12. On completion of the Islanders project Avery intends to publish the work within several large, leather-bound encyclopaedic volumes.

13. Frieze describes things seen in the Island exhibition: "Witness a taxidermied Ridable, a beast with the stature of a llama, the face of a dog and chicken’s feet. Marvel in disgust at a jar of the highly addictive local snack of Henderson’s boiled eggs pickled in gin. Or hear of the Islander’s most popular tourist attraction, the Plane of the Gods, where living Island deities can be visited."

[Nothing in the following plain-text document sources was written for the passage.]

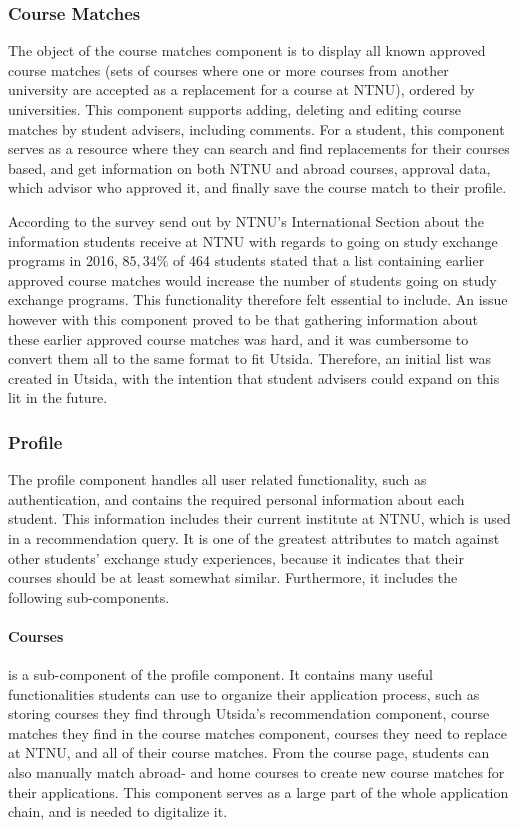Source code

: \subsubsection{Course Matches}
The object of the course matches component is to display all known approved course matches (sets of courses where one or more courses from another university are accepted as a replacement for a course at NTNU), ordered by universities. This component supports adding, deleting and editing course matches by student advisers, including comments. For a student, this component serves as a resource where they can search and find replacements for their courses based, and get information on both NTNU and abroad courses, approval data, which advisor who approved it, and finally save the course match to their profile. 

According to the survey send out by NTNU's International Section about the information students receive at NTNU with regards to going on study exchange programs in 2016, $85,34\%$ of 464 students stated that a list containing earlier approved course matches would increase the number of students going on study exchange programs. This functionality therefore felt essential to include. An issue however with this component proved to be that gathering information about these earlier approved course matches was hard, and it was cumbersome to convert them all to the same format to fit Utsida. Therefore, an initial list was created in Utsida, with the intention that student advisers could expand on this lit in the future.

\subsubsection{Profile}
The profile component handles all user related functionality, such as authentication, and contains the required personal information about each student. This information includes their current institute at NTNU, which is used in a recommendation query. It is one of the greatest attributes to match against other students' exchange study experiences, because it indicates that their courses should be at least somewhat similar. Furthermore, it includes the following sub-components.

\paragraph{Courses} is a sub-component of the profile component. It contains many useful functionalities students can use to organize their application process, such as storing courses they find through Utsida's recommendation component, course matches they find in the course matches component, courses they need to replace at NTNU, and all of their course matches. From the course page, students can also manually match abroad- and home courses to create new course matches for their applications. This component serves as a large part of the whole application chain, and is needed to digitalize it.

14. Frieze continues: "A mixture of Cairo, New York and Avery’s own childhood home on the Scottish isle of Mull, the Island is peopled by faint, tetchy-looking women and gruff, wizened men who occupy a world where there is no distinction between imaginary and physical reality. Taking a range of philosophical theories as guidelines, Avery has created a sort of metaphysical ant farm. On the map of the mirrored archipelago that forms his world, clever puns abound: the Analitic Ocean, Cape Conchious-Ness, the Causeway of Effect. The noumenon – Immanuel Kant’s concept, which describes an unknowable thing that cannot be observed with the senses but only conceived of or believed in – is here a debated beast whose existence is unconfirmed but for which the Island’s hunters relentlessly search."

15. However: "Despite humorous moments in Avery’s writing and the seething life of his drawings, it at times feels like a cross between the obsessive detail of the Klingon Dictionary (1985) and the fictionalized ‘Philosophy 101’ of Sophie’s World (1991)."